BEGIN

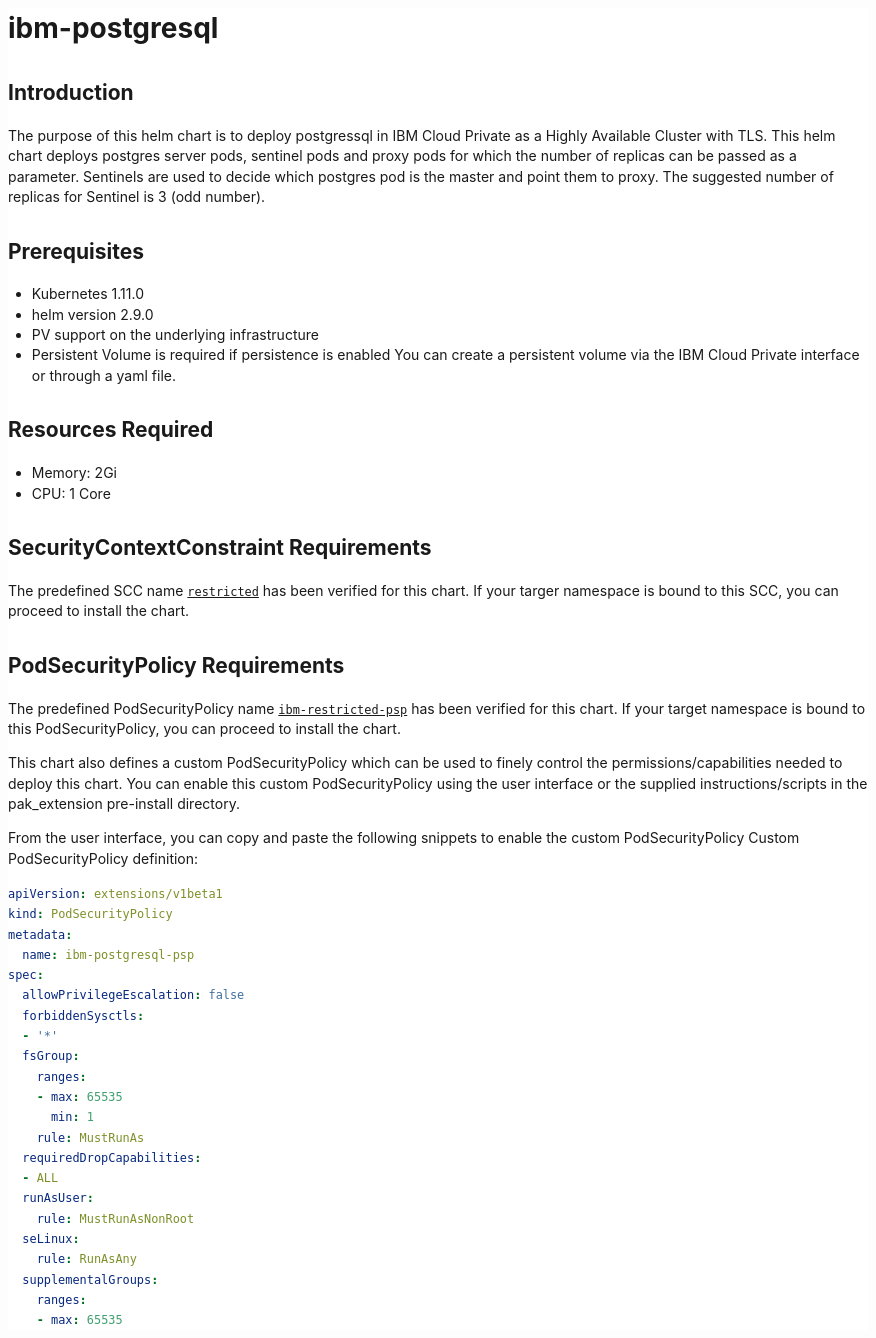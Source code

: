 # ibm-postgresql
## Introduction

The purpose of this helm chart is to deploy postgressql in IBM Cloud Private as a Highly Available Cluster with TLS. This helm chart deploys postgres server pods, sentinel pods and proxy pods for which the number of replicas can be passed as a parameter. Sentinels are used to decide which postgres pod is the master and point them to proxy. The suggested number of replicas for Sentinel is 3 (odd number).

## Prerequisites
* Kubernetes 1.11.0
* helm version 2.9.0
* PV support on the underlying infrastructure
* Persistent Volume is required if persistence is enabled You can create a persistent volume via the IBM Cloud Private interface or through a yaml file.

## Resources Required

* Memory: 2Gi
* CPU: 1 Core

## SecurityContextConstraint Requirements
The predefined SCC name [`restricted`](https://ibm.biz/cpkspec-scc) has been verified for this chart. If your targer namespace is bound to this SCC, you can proceed to install the chart.

## PodSecurityPolicy Requirements

The predefined PodSecurityPolicy name [`ibm-restricted-psp`](https://ibm.biz/cpkspec-psp) has been verified for this chart. If your target namespace is bound to this PodSecurityPolicy, you can proceed to install the chart.

This chart also defines a custom PodSecurityPolicy which can be used to finely control the permissions/capabilities needed to deploy this chart. You can enable this custom PodSecurityPolicy using the user interface or the supplied instructions/scripts in the pak_extension pre-install directory.

From the user interface, you can copy and paste the following snippets to enable the custom PodSecurityPolicy
Custom PodSecurityPolicy definition:
```yml
apiVersion: extensions/v1beta1
kind: PodSecurityPolicy
metadata:
  name: ibm-postgresql-psp
spec:
  allowPrivilegeEscalation: false
  forbiddenSysctls:
  - '*'
  fsGroup:
    ranges:
    - max: 65535
      min: 1
    rule: MustRunAs
  requiredDropCapabilities:
  - ALL
  runAsUser:
    rule: MustRunAsNonRoot
  seLinux:
    rule: RunAsAny
  supplementalGroups:
    ranges:
    - max: 65535
```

END

**Task requirements**.
Pictures stay out. Print the data exactly, from its first line through the line containing "## PodSecurityPolicy Requirements".

**Written solution**.
Source code

: # ibm-postgresql
## Introduction

The purpose of this helm chart is to deploy postgressql in IBM Cloud Private as a Highly Available Cluster with TLS. This helm chart deploys postgres server pods, sentinel pods and proxy pods for which the number of replicas can be passed as a parameter. Sentinels are used to decide which postgres pod is the master and point them to proxy. The suggested number of replicas for Sentinel is 3 (odd number).

## Prerequisites
* Kubernetes 1.11.0
* helm version 2.9.0
* PV support on the underlying infrastructure
* Persistent Volume is required if persistence is enabled You can create a persistent volume via the IBM Cloud Private interface or through a yaml file.

## Resources Required

* Memory: 2Gi
* CPU: 1 Core

## SecurityContextConstraint Requirements
The predefined SCC name [`restricted`](https://ibm.biz/cpkspec-scc) has been verified for this chart. If your targer namespace is bound to this SCC, you can proceed to install the chart.

## PodSecurityPolicy Requirements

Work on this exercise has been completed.